Dirigé par Doug Ford, populiste de droite multimillionnaire et ancien partisan de Trump, le gouvernement conservateur de l’Ontario est déterminé à imposer des contrats qui, une fois de plus, réduiront les salaires réels des travailleurs, consacreront des milliards de dollars en coupes budgétaires planifiées et maintiendront les écoles ouvertes pour l’enseignement en classe au milieu des vagues continues de la pandémie de COVID-19.

200.000 enseignants ontariens se sont joints à une grève d’une journée dans toute la province le 21 février 2020. Les syndicats ont utilisé l’éruption subséquente de la pandémie de COVID-19 pour mettre fin à la lutte des enseignants et imposer des contrats au rabais. (WSWS Media)

Pour vaincre cet assaut, les travailleurs de l’éducation doivent prendre leur lutte en main, en construisant des comités de base indépendants des appareils syndicaux propatronaux qui, depuis des décennies, répriment la lutte des classes et imposent un recul après l’autre. Ces comités de base rendraient explicite le lien entre la lutte des travailleurs de l’éducation pour l’amélioration des salaires et des conditions de travail et la défense de l’éducation publique et, sur cette base, lutteraient pour mobiliser la classe ouvrière dans son ensemble contre le gouvernement Ford et son programme illégitime d’austérité pour les travailleurs et les services publics.
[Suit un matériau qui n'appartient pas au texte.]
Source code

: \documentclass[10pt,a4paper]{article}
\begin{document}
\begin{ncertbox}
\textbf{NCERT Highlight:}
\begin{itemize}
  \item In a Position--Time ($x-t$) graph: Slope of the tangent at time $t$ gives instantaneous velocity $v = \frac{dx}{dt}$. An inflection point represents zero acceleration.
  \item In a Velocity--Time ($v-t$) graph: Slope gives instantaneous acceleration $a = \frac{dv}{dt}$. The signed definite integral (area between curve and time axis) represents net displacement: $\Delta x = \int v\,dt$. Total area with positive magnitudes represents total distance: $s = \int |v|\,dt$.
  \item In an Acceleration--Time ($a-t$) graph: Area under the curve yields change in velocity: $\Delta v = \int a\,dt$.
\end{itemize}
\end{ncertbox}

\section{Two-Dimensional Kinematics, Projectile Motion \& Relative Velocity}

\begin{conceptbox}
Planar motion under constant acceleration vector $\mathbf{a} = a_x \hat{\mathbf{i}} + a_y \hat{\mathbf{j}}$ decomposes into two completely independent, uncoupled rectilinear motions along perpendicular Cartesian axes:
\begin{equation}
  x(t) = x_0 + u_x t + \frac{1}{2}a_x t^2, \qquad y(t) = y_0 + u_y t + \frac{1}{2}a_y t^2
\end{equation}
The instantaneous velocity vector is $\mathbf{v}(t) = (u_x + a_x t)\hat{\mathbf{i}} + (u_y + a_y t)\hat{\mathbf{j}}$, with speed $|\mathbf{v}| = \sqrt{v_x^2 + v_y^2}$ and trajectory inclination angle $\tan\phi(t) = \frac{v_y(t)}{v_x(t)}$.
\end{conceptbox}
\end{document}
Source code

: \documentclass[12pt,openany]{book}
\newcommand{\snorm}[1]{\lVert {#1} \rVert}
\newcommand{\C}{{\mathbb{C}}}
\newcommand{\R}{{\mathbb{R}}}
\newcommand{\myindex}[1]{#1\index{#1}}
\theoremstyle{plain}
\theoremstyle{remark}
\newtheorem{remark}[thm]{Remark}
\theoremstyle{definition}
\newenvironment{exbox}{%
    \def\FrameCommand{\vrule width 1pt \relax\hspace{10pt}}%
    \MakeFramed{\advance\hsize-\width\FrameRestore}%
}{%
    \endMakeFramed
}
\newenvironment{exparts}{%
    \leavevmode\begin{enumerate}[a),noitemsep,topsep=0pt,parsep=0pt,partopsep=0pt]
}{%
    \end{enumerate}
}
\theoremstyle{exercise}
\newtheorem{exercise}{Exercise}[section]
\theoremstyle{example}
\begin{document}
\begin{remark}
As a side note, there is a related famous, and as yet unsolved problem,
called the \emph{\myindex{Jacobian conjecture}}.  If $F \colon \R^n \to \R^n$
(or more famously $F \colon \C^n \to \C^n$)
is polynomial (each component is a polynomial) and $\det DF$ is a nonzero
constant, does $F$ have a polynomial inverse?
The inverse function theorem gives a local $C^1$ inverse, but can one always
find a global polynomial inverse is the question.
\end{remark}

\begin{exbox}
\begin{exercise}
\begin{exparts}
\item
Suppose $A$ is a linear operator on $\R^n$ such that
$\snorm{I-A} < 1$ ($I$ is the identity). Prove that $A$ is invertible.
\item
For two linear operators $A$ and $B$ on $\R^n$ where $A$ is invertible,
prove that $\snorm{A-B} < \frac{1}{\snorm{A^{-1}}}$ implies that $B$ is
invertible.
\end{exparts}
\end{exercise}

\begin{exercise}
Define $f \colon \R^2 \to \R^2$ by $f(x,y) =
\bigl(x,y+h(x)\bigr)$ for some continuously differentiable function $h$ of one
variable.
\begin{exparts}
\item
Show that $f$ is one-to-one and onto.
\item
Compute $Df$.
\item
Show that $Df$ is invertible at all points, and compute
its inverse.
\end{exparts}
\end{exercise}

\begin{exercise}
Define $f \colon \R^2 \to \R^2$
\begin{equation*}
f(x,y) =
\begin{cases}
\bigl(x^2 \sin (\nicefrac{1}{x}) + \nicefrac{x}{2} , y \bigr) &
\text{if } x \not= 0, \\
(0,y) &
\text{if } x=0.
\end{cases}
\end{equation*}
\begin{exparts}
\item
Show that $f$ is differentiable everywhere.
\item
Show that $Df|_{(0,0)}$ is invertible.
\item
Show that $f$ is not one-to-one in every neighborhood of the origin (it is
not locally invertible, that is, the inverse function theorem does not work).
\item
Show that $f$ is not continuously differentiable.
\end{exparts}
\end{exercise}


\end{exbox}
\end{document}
Les travailleurs de l’éducation, comme l’ensemble des plus d’un million de travailleurs publics et parapublics de l’Ontario, ont vu leurs «augmentations» salariales plafonnées à un misérable 1 % par an depuis 2019. Cela s’explique par le fait que les syndicats se sont inclinés devant le projet de loi 124 des conservateurs et l’ont appliqué consciencieusement lors de la dernière ronde de négociations. Les trois années de réductions salariales réelles prévues par le projet de loi 124 ont fait suite à des années de gel des salaires et de «restrictions salariales» sous les gouvernements libéraux de Dalton McGuinty et Kathleen Wynne, soutenus par les syndicats. En conséquence, selon une estimation syndicale, les travailleurs de l’éducation auront subi une réduction de 19,5 % de leurs salaires réels au cours de la période de 10 ans se terminant en août 2022.

Le gouvernement Ford a déjà fait savoir qu’au nom d’un retour à la «prudence» financière «post-pandémique», il avait l’intention de faire des coupes sombres dans l’éducation, les soins de santé et les services sociaux. Son budget «pré-électoral» tant annoncé a révélé que les dépenses en éducation pour l’exercice 2021-22 étaient en fait inférieures de 1,3 milliard de dollars à celles prévues au budget, et a présenté des plans pour des années de réductions réelles par habitant des dépenses en éducation.

Les récentes élections ontariennes ont démontré de manière concluante que Ford et ses conservateurs n’ont aucun mandat populaire pour leur programme d’attaques brutales contre les dépenses publiques et les salaires des travailleurs, et la poursuite de l’application d’une politique de pandémie de «laisser-faire» qui a déjà officiellement coûté la vie à plus de 13.000 personnes en Ontario et infecté des dizaines de milliers de membres du personnel éducatif.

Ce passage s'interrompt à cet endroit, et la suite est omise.